I don't use the saddle horn, as I am used to english. I do pull on his mane, if i mount from the ground though. I suppose I should probably stop that (but what else am I supposed to pull with?) 

I'm apprehensive about using treats. Because 1. he is pushy. he will knock me down for a treat. 2. I don't want him to chip his teeth on the bit


----------



## waresbear (Jun 18, 2011)

If he is getting more worked up, something is wrong, either with the horse or yourself. Get someone else to work with him for a bit.


----------



## Ladytrails (Jul 28, 2010)

mselizabeth said:


> I don't use the saddle horn, as I am used to english. I do pull on his mane, if i mount from the ground though. I suppose I should probably stop that (but what else am I supposed to pull with?)
> 
> I'm apprehensive about using treats. Because 1. he is pushy. he will knock me down for a treat. 2. I don't want him to chip his teeth on the bit


I don't blame you about the treats decision. So your choices are to give him a positive reward if he stands still at the block, or to make him work if he doesn't stand still. I haven't read all the ideas at the other thread. However, I'll throw one last idea out here. The positive reward might be that you leave him alone if he stands still...just let him know he's good, then be quiet and stand there and let him be. Or, you can do something he likes, like scratch his favorite place. I think it depends on the horse and what motivates him.

My young gelding came out of training with an attitude from some pain issues across his withers and didn't like being mounted as a result, even after he was healed. I just stood on the block and when he stood still I scratched his rump and under his mane, both places that he adores being scratched. Sometimes that's all I did, sometimes I actually got in the saddle and kept on scratching after mounting. But...to get to that point, we had to start over on the standing-to-be-mounted-at-the-block lesson.


----------



## SorrelHorse (Apr 9, 2009)

Hell, I'm 5'2'' and 103lbs and my horse shies away from me when I'm mounting because I'm the only one who ever actually makes him get off his fat butt and work  And for the record, I can't mount worth a ****, due to my vertically challenged-ness (I can't jump xD) and even though I don't "Plop" either, I'm not a little feather by any means.

I highly doubt your horse is having trouble with you. I've seen tiny little ponies carry a lot more weight than what your TB is carrying - Which isn't even THAT bad. ;D


----------



## soenjer55 (Dec 4, 2011)

I'm 130 lbs, and my gelding is about 14 hands and built like a TANK. He could easily carry three times my weight. And he will still try to jig around when I get into the saddle, western or english. So does my 15 hand gelding, so does my mom's (EXTREMELY undisciplined and rude) mare. All of them are good, strong, stocky horses who could easily pack 300 lbs. I've only ever seen one horse that looks weak enough to not be able to carry more than 150 lbs, and that was just being safe because of a VERY weak body type.
I know my horses are healthy, etc.

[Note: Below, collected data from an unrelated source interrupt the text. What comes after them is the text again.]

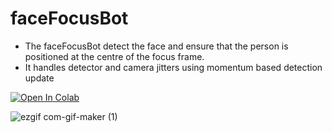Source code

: # faceFocusBot
* The faceFocusBot detect the face and ensure that the person is positioned at the centre of the focus frame.
* It handles detector and camera jitters using momentum based detection update 

[![Open In Colab](https://colab.research.google.com/assets/colab-badge.svg)](https://colab.research.google.com/github/vishnu-chand/faceFocusBot/blob/main/faceFocusBot.ipynb)

![ezgif com-gif-maker (1)](https://user-images.githubusercontent.com/22850002/155953628-98c59823-6098-48f9-8d84-1f4102a6b5db.gif)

They do that because I spoil them, and it doesn't really bother me because when I want them to quit, they listen.
What do you do when you get on? I think this is just him misbehaving for you.
I would analyze what YOU do, then what your trainer, who he stands for, does. See if there's a difference, because I think that's it. He's being spunky with you.


----------



## EighteenHands (Sep 12, 2011)

It doesnt sound like your weight, it sounds like your horses is testing you because he/she know thecan get away with it.

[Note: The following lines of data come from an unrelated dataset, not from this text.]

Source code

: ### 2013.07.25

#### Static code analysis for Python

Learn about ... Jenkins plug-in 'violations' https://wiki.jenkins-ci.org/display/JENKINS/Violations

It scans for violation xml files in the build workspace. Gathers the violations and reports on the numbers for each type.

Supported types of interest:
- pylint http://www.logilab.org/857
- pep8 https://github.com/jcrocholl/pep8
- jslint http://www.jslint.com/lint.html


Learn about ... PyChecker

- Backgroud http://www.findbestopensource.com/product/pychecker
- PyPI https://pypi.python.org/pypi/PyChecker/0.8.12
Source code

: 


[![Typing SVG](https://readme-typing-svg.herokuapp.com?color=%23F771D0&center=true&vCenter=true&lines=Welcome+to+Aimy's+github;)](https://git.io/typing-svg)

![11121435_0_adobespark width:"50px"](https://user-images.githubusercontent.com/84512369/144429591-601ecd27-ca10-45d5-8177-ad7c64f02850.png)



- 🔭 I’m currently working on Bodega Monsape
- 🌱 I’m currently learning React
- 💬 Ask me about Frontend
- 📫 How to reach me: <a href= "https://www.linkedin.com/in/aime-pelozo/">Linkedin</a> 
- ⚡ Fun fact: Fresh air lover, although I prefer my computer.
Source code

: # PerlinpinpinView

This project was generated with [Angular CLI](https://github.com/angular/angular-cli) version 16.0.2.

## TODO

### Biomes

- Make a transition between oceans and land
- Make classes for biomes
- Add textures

Try to be much more firm with your horse at the mounting block. When you tell the horse to stand, they have NO other choice but to stand quietly!!!!!!!

xoxo

Lizzy


----------



## Corporal (Jul 29, 2010)

Here's an exercise that WILL teach anybody to mount correctly. You will need a wooden rail fence. Mount the fence. Do it over and over. If you're mounting the fence wrong you will pull yourself up every time with your arms. If you're doing it correctly, you will position your hip close to the fence, step onto the 2nd rail with your left foot, REALLY bend your left knee, bounce 3 times and be able to stand with both feet together before you swing your leg over the top rail and sit gently.
You see your trajectory is wrong, and that's the problem. You think you are looking to put your body on the horse's body by stepping up and over hiim. Instead, you have to _launch _your body, using the left knee as your spring, to go 2:00 to the horse's 12:00--it's a 30 degree angle.
BTW, the fence is VERY forgiving! lol


----------



## Wallaby (Jul 13, 2008)

The thing that finally taught my mare to stand for mounting (she used to pretty much freak out anytime someone tried to get one) was I left her halter+lead rope on under her bridle, then hooked the reins on the saddle horn, took her to where I was going to mount at, and tried to get on.
If (when) she moved, I immediately set her away from me at a super fast trot, encouraging her on with my right hand and holding the lead rope with my left hand. Then, I'd ask her to stop. 
If she stopped immediately, I tried to get on again (really, at first, all it took was me bouncing on the ground to get her to move off), and repeated this whole procedure if she moved when I went to get on again.
If she didn't stop immediately when I told her to, I'd keep pushing her on until she stopped as soon as I told her to.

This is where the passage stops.